[RECORDS FOR THIS TASK]

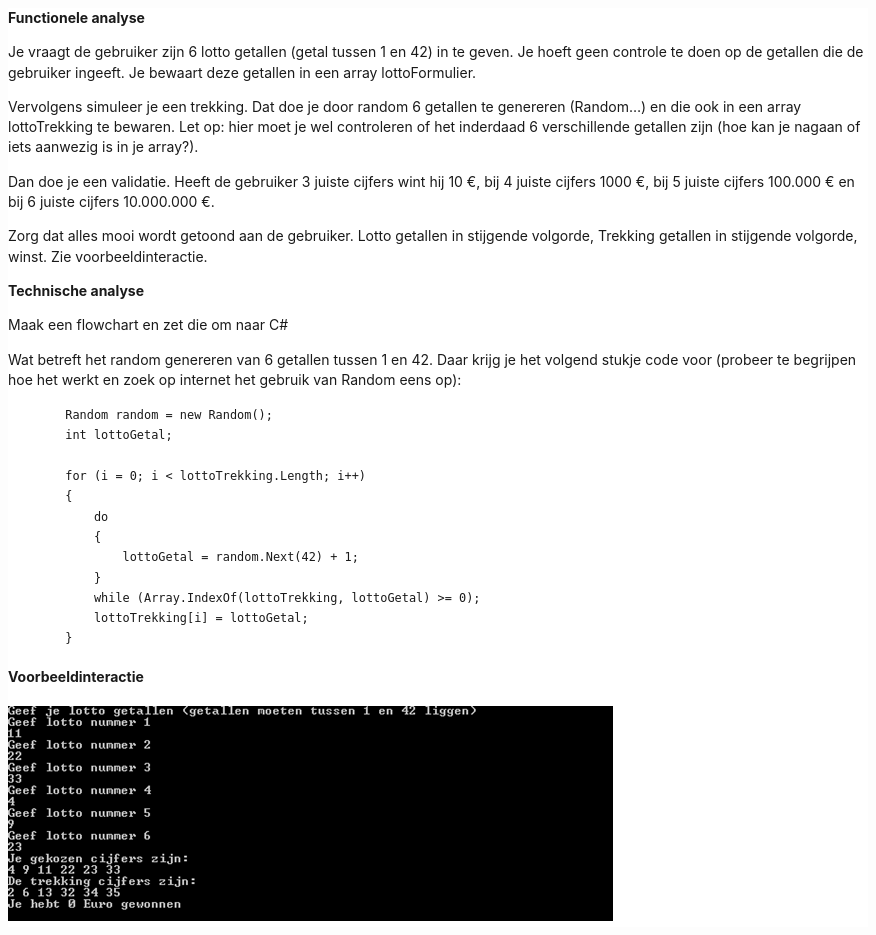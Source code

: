 **Functionele analyse**

Je vraagt de gebruiker zijn 6  lotto getallen (getal tussen 1 en 42) in te geven. Je hoeft geen controle te doen op de getallen die de gebruiker ingeeft. Je bewaart deze getallen in een array lottoFormulier.

Vervolgens simuleer je een trekking. Dat doe je door random 6 getallen te genereren (Random…) en die ook in een array lottoTrekking te bewaren. Let op: hier moet je wel controleren of het inderdaad 6 verschillende getallen zijn (hoe kan je nagaan of iets aanwezig is in je array?).

Dan doe je een validatie. Heeft de gebruiker 3 juiste cijfers wint hij 10 €, bij 4 juiste cijfers 1000 €, bij 5 juiste cijfers 100.000 € en bij 6 juiste cijfers 10.000.000 €.

&#x20;Zorg dat alles mooi wordt getoond aan de gebruiker. Lotto getallen in stijgende volgorde, Trekking getallen in stijgende volgorde, winst. Zie voorbeeldinteractie.

&#x20;**Technische analyse**

Maak een flowchart en zet die om naar C#

Wat betreft het random genereren van 6 getallen tussen 1 en 42. Daar krijg je het volgend stukje code voor (probeer te begrijpen hoe het werkt en zoek op internet het gebruik van Random eens op):&#x20;



```
        Random random = new Random();
        int lottoGetal;
        
        for (i = 0; i < lottoTrekking.Length; i++)
        {
            do
            {
                lottoGetal = random.Next(42) + 1;
            }
            while (Array.IndexOf(lottoTrekking, lottoGetal) >= 0);
            lottoTrekking[i] = lottoGetal;
        }
```

#### Voorbeeldinteractie

![](<../../.gitbook/assets/image (73).png>)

[/RECORDS FOR THIS TASK]

Pictures should be left out when the records above are restated exactly.

Source code

: **Functionele analyse**

Je vraagt de gebruiker zijn 6  lotto getallen (getal tussen 1 en 42) in te geven. Je hoeft geen controle te doen op de getallen die de gebruiker ingeeft. Je bewaart deze getallen in een array lottoFormulier.

Vervolgens simuleer je een trekking. Dat doe je door random 6 getallen te genereren (Random…) en die ook in een array lottoTrekking te bewaren. Let op: hier moet je wel controleren of het inderdaad 6 verschillende getallen zijn (hoe kan je nagaan of iets aanwezig is in je array?).

Dan doe je een validatie. Heeft de gebruiker 3 juiste cijfers wint hij 10 €, bij 4 juiste cijfers 1000 €, bij 5 juiste cijfers 100.000 € en bij 6 juiste cijfers 10.000.000 €.

&#x20;Zorg dat alles mooi wordt getoond aan de gebruiker. Lotto getallen in stijgende volgorde, Trekking getallen in stijgende volgorde, winst. Zie voorbeeldinteractie.

&#x20;**Technische analyse**

Maak een flowchart en zet die om naar C#

Wat betreft het random genereren van 6 getallen tussen 1 en 42. Daar krijg je het volgend stukje code voor (probeer te begrijpen hoe het werkt en zoek op internet het gebruik van Random eens op):&#x20;



```
        Random random = new Random();
        int lottoGetal;
        
        for (i = 0; i < lottoTrekking.Length; i++)
        {
            do
            {
                lottoGetal = random.Next(42) + 1;
            }
            while (Array.IndexOf(lottoTrekking, lottoGetal) >= 0);
            lottoTrekking[i] = lottoGetal;
        }
```

#### Voorbeeldinteractie

![](<../../.gitbook/assets/image (73).png>)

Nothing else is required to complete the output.